Whether you’re an internal or external recruiter, you can benefit from the strategy used by Roni Henderson to build a new recruiting practice from the ground up.
Transitioning from a 13-year career in logistics operations and management, she recently signed on with Baldwin Gilman, the largest executive search firm in Cincinnati. The company is on an aggressive growth path and added Henderson to develop a dedicated recruiting practice in her career specialty of transportation, logistics, and supply chain.
Professional Associations a Crucial Strategy
Henderson immediately began investigating trade associations affiliated with her target industry. She researched the organizations, their publications, and chapters in the Greater Cincinnati area to find those that promised the greatest return on her investment of time, energy, and membership dues. She zeroed in on two associations whose membership of logistics and supply chain executives is an exact fit for her needs.
Here’s how she’s putting this strategy to work:
- Industry knowledge: Henderson reads the association newsletters and journals to stay abreast of what’s going on the industry as well as future trends.
- Contacts: She also culls key names from journal articles as potential sources for candidates, for search assignments, or simply as networking contacts. Her membership allows her access to local, national, and even international directories of members along with their job titles and company names.

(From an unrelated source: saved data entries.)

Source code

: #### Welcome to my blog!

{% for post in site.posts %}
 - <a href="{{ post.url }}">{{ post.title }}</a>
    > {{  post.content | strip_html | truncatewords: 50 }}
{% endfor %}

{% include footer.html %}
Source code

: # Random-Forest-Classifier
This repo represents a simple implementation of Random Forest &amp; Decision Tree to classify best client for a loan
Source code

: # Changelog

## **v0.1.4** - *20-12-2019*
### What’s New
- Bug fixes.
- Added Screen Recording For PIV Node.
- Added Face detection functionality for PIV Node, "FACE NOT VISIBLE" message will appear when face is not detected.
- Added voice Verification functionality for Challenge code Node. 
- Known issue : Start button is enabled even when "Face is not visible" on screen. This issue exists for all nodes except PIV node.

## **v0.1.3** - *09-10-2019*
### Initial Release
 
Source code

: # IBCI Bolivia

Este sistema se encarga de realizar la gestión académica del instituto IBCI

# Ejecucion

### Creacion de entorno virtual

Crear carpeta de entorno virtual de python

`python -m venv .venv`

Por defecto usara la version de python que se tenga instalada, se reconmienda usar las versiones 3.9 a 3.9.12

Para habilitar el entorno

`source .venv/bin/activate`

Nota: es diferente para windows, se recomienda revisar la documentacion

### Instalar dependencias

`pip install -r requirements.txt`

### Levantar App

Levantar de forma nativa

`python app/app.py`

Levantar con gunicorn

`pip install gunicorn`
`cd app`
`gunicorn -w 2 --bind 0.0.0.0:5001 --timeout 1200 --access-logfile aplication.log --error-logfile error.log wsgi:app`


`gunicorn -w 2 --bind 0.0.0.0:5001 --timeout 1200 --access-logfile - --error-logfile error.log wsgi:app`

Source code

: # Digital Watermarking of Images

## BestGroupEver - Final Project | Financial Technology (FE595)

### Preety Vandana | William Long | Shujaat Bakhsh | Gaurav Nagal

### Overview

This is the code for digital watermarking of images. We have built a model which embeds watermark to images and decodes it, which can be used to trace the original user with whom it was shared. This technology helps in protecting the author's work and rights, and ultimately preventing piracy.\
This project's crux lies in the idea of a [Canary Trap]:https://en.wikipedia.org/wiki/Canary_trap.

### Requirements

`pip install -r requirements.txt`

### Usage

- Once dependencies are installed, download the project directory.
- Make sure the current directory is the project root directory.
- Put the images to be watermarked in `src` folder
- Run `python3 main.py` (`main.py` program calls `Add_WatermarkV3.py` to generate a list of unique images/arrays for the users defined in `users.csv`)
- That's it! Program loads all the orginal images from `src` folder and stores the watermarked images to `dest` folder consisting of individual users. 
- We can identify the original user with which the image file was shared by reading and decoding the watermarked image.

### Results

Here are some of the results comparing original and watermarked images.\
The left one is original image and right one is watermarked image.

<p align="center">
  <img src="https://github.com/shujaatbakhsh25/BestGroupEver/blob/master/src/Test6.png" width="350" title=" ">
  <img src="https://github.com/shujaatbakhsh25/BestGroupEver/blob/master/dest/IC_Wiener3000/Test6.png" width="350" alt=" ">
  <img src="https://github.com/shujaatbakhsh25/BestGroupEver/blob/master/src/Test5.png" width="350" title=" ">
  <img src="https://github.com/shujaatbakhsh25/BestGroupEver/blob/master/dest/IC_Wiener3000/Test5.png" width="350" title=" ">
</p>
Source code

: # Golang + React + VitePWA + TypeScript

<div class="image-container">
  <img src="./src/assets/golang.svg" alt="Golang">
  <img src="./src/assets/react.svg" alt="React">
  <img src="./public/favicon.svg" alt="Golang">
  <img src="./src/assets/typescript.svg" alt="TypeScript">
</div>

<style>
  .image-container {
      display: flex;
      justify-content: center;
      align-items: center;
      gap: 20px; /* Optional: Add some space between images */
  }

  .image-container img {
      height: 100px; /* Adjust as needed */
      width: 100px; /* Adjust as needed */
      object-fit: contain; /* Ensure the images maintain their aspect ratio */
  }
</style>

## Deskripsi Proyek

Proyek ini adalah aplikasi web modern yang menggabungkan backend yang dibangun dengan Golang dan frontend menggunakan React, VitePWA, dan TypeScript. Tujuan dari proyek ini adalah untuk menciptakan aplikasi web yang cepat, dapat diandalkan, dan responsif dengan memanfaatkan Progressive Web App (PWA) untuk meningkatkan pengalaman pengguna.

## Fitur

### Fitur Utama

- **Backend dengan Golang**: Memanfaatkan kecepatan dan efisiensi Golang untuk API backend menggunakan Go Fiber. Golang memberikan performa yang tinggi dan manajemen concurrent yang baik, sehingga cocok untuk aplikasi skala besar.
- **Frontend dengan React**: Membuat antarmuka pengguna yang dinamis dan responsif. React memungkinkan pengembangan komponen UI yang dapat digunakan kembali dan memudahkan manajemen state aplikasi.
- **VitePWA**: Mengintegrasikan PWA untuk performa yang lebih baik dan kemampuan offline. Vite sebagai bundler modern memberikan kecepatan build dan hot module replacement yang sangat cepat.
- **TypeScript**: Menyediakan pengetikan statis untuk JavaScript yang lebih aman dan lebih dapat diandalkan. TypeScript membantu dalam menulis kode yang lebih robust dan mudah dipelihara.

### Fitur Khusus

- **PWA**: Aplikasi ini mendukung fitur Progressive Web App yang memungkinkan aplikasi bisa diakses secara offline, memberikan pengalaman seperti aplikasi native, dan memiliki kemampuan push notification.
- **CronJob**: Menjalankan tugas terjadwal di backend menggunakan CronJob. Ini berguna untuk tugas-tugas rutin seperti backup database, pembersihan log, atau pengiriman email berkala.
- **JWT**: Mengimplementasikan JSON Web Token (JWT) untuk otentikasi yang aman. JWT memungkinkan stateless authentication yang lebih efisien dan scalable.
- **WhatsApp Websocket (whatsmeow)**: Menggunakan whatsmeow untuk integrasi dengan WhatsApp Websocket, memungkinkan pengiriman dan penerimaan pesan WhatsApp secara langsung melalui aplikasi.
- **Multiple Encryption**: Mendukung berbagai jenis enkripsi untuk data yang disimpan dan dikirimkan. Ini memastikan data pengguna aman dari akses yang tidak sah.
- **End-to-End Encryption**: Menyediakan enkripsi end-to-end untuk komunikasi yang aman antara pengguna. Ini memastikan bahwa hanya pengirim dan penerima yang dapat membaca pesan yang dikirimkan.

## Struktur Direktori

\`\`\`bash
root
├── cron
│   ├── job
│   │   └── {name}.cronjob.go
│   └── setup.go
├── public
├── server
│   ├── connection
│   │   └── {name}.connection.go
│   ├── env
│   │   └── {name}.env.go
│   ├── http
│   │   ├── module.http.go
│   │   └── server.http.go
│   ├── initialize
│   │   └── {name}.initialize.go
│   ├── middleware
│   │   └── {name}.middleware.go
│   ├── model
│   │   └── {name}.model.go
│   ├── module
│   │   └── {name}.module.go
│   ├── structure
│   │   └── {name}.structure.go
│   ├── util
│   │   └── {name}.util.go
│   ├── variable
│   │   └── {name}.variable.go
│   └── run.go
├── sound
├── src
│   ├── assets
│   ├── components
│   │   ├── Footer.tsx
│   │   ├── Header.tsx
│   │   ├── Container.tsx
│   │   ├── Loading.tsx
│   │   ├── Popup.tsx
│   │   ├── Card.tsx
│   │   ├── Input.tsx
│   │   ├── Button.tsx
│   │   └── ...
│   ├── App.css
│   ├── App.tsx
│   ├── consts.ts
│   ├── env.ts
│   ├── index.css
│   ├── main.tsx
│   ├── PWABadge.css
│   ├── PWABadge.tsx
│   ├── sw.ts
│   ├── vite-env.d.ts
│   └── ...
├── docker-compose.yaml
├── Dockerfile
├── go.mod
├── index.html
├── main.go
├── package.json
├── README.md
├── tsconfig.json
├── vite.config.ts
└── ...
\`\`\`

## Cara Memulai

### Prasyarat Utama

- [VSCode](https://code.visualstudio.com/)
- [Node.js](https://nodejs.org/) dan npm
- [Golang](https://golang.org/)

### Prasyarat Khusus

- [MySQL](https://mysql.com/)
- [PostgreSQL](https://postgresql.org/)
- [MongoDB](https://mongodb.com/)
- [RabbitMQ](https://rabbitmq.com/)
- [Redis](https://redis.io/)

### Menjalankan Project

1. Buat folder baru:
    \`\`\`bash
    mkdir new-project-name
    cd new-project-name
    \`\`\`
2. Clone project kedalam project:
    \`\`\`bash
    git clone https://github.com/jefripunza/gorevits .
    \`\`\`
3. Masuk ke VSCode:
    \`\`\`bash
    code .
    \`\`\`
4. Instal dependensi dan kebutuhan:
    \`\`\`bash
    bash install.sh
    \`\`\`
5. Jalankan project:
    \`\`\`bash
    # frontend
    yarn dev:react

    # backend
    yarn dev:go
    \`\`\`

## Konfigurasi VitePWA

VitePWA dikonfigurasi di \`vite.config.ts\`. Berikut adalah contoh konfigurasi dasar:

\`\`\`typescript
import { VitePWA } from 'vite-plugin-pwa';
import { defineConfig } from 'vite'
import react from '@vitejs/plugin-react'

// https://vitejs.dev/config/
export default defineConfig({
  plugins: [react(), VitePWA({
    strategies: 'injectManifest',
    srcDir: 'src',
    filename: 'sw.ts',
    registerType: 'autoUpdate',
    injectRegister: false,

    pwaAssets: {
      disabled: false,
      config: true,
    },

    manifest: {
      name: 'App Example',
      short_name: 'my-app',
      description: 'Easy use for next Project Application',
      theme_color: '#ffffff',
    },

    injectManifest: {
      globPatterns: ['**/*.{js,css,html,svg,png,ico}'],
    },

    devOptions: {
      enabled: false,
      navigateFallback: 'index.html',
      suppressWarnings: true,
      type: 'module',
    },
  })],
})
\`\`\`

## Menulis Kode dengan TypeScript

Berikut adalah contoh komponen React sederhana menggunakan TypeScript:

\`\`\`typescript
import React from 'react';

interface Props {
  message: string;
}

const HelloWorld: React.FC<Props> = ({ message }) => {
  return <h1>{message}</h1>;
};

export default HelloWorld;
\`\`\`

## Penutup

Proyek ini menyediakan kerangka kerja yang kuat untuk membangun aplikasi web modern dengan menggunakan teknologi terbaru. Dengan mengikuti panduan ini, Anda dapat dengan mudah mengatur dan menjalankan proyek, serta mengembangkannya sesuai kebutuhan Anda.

- Local presence: Henderson attends local meetings monthly and regional meetings occasionally. Her aim at these events is to build visibility for herself and her firm. She “talks the talk” with industry professionals, establishes her credibility and expertise, and finds out what their hiring needs are. When appropriate, she follows up later to discuss a possible assignment or determine interest in making a career move.
The strategy paid off almost immediately for Henderson, who located a candidate for a current position through her outreach to the professional association. “The relationship was essential,” she said. “Because he was only passively looking and didn’t want to jeopardize his current position, he wouldn’t have opened up to me if he hadn’t known me through the association.”
Do’s and Don’ts
Before jumping on the association bandwagon, be sure you understand these critical elements that will spell the success or failure of your efforts:
- Be constant. You can’t just show up at one meeting and “poach” the talent you find. Instead, commit to a long-term relationship, participate often, and understand that you might or might not have immediate results.
- Focus on members’ needs. Just as in any networking interaction, the more you focus on your audience and investigate their needs, the more credible and valued you will be.
- Interact with as many people as you can. Every meeting is an opportunity to meet new members. Don’t waste the opportunity by latching onto the people you already know or those you perceive as having the highest potential. Instead, make the rounds, establish your presence, and soak up information rather than talking about yourself.
- Look for opportunities to build visibility. You have knowledge about employment issues, hiring trends, employer needs, and more that is valuable to members. Volunteer to give an educational presentation once or twice a year. Members will come to recognize you as “the” recruiter for their industry.
Professional associations can be a doorway into the specific professions you most need to recruit. Study your talent needs, then identify the associations that offer the most potential. With the right approach and a commitment to a long-term relationship, this strategy offers high potential for building a talent pipeline for the challenging future.